Mr. Wonderful has changed me (and my life)
for the better.
It's hard not to wake up every day, immediately thanking God for giving me him.
...and I hope there is never a day that goes by that I forget to thank Him for what He has given me.
Even in the busiest of days, I take just a moment to say thank you...
...because I want God to know how much it means to me, how much Mr. Wonderful means to me.
...and because I want to never forget to be humble and appreciative of things.
I know I was only 24-years-old when I met Mr. Wonderful, but I had all but given up on the idea of finding a man that was exactly what I had always pictured myself to find. I wasn't surrendering to the idea of being alone, but I was coming to grips with finding someone that was only... halfway what I expected.

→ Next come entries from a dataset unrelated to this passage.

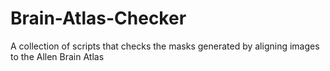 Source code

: # Brain-Atlas-Checker
A collection of scripts that checks the masks generated by aligning images to the Allen Brain Atlas
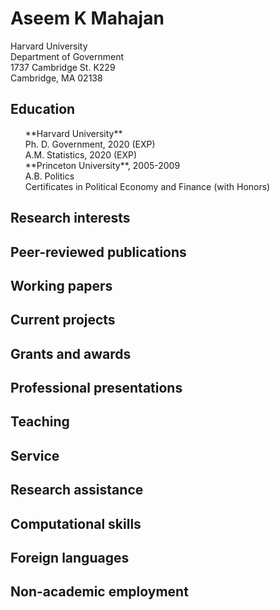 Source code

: # Aseem K Mahajan

Harvard University<br>
Department of Government<br>
1737 Cambridge St. K229<br>
Cambridge, MA 02138

## Education
 <ul style="list-style-type:none;">
  <li>**Harvard University** <br> Ph. D. Government, 2020 (EXP) <br> A.M. Statistics, 2020 (EXP)</li>
  <li> **Princeton University**, 2005-2009 <br> A.B. Politics <br> Certificates in Political Economy and Finance (with Honors)
</ul> 

## Research interests

## Peer-reviewed publications

## Working papers

## Current projects

## Grants and awards

## Professional presentations

## Teaching

## Service

## Research assistance

## Computational skills

## Foreign languages

## Non-academic employment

My daddy always told me to never settle for less than what I deserved, and truth be told, I had begun to think that maybe because of my past, I didn't deserve the same things that I had always imagined in a man:
someone who loves me for who I am
someone who is imperfect but in my eyes is perfect
someone who told me all the time how loved I was
someone who loved me as much as I loved them
someone who would do anything in the world to make sure I am happy
someone who was just as big a nerd as I was
someone who loves the same things I do
someone who loved nothing more than to be in my company
someone who touched my face and kissed my lips in a way that showed adoration
someone who loved me so irrevocably that I never doubted their love
someone who wants to live a happy life, not based on monetary needs
someone who is willing to work as hard as me to maintain happiness
someone who is always honest with me
someone who is my best friend
(and the list goes on)
...and last year, out of nowhere, I met that someone.
Who knew that he was 1,500 miles away in Colorado...

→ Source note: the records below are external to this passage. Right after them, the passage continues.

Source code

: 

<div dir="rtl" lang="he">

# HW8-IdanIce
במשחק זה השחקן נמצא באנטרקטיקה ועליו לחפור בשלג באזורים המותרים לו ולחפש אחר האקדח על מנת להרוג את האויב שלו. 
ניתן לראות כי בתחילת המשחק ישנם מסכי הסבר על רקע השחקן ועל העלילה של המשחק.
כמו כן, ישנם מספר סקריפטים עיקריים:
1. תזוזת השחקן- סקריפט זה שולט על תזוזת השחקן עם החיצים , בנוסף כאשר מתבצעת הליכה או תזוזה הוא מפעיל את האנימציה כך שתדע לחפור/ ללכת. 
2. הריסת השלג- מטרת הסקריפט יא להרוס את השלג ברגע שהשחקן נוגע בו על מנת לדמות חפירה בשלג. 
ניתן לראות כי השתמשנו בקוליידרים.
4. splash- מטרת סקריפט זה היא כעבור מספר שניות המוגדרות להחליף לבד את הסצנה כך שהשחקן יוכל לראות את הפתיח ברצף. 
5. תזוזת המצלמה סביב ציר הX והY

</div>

who knew that he was going to love me better than I could've even imagined...
who knew that I would be taking the biggest leap of faith in my life to find true happiness...
who knew that he was so perfectly imperfect that I can still hardly believe it sometimes...
who knew that we would fit so well?
Oh, wait...
that would God.
The one responsible for each of us.
The one responsible for bringing me and Mr. Wonderful together.
So, why wouldn't I thank Him every single day for Mr. Wonderful?
He deserves more than that, but if that's the least I can give Him in return?
I'll give it to him... ten fold.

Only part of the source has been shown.